Structured Interview
An interview format in which every candidate for a role receives the same questions in the same order, with responses evaluated against pre-defined scoring criteria. Structured interviews produce more reliable data for ML models and are more legally defensible than unstructured conversations.
Skills-Based Hiring
A talent acquisition philosophy that prioritizes demonstrated competencies over credential proxies (degree, institution, title). AI skills-matching tools are the primary enabler of skills-based hiring at scale.
Semantic Search
A search capability that interprets the meaning and intent of a query rather than matching exact keywords. In recruiting, semantic search allows a recruiter to surface candidates who match a role’s competency requirements even when their resume language differs from the job description’s phrasing.
Model Drift
The gradual degradation of a model’s predictive accuracy as the real-world environment changes and diverges from the conditions represented in the training data.
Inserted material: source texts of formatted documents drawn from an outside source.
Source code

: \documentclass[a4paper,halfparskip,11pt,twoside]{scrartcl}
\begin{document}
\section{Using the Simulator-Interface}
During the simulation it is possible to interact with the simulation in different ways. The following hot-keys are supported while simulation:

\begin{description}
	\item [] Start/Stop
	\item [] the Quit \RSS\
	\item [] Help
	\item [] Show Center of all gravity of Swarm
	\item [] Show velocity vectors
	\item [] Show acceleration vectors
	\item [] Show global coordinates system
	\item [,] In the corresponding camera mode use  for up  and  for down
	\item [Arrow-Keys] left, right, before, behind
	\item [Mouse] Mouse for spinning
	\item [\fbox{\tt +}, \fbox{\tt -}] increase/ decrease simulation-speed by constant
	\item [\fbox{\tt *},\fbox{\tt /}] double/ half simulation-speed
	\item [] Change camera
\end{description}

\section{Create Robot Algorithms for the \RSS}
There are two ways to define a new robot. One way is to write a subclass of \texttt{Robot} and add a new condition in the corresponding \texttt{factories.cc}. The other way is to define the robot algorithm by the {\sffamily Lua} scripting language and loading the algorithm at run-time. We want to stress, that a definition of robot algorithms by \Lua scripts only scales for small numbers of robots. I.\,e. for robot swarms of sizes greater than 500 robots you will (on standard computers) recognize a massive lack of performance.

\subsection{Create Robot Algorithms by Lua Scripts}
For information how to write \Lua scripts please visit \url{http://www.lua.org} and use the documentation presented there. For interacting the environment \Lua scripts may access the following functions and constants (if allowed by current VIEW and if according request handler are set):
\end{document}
HR AI models require periodic retraining as labor markets, role requirements, and workforce demographics shift.
Prompt Engineering
The practice of designing and refining input instructions to generative AI systems to produce more accurate, relevant, and compliant outputs. An emerging competency requirement for HR professionals using LLM-powered tools.

Common Misconceptions

Misconception 1: “AI is objective because it removes human bias.”

AI removes explicit human bias from individual decisions. It does not remove bias — it encodes the aggregate bias present in historical training data and applies it at scale. An AI system can produce systematically discriminatory outputs without any individual human intending discrimination. The solution is structured bias auditing, not the assumption of objectivity.

Misconception 2: “More data always produces a better model.”

Volume does not correct for quality. A model trained on ten years of biased, incomplete, or inconsistently labeled hiring records will produce a biased, unreliable model — regardless of how many records are included. The APQC data quality research confirms that organizations systematically overestimate the quality of their own data. A pre-implementation data audit is not optional.

Misconception 3: “AI can replace recruiter judgment.”

AI can augment recruiter judgment at scale — handling the screening volume that would otherwise require weeks of manual review. It cannot replace the relationship intelligence, contextual reading, and ethical accountability that qualified recruiters bring to offer negotiations, candidate experience, and hiring manager alignment. The evidence-based framing from Harvard Business Review: AI performs best as a decision support system, not a decision replacement system.

Misconception 4: “Automation and AI are the same investment.”

They are not. Automation is deterministic, relatively low-cost, and immediately measurable. AI is probabilistic, requires data infrastructure investment, and produces value on a longer time horizon. Conflating them leads teams to either under-invest in automation (assuming AI will handle everything) or over-invest in AI (before the process foundation is ready). Both failure modes are common.


Putting the Vocabulary to Work

This glossary is a starting point, not an endpoint. The real test of AI fluency in HR is the ability to evaluate a vendor’s claims, audit a model’s outputs, and make sequencing decisions about where automation ends and AI begins.

The HR AI strategy roadmap provides the decision framework that connects these definitions to implementation priorities. For teams ready to assess their current state before committing to any AI tool, the recruitment AI readiness assessment is the logical next step.

Vocabulary shapes strategy. Teams that cannot define these terms precisely cannot evaluate the tools claiming to use them — and cannot protect themselves when those tools produce outputs that require defense.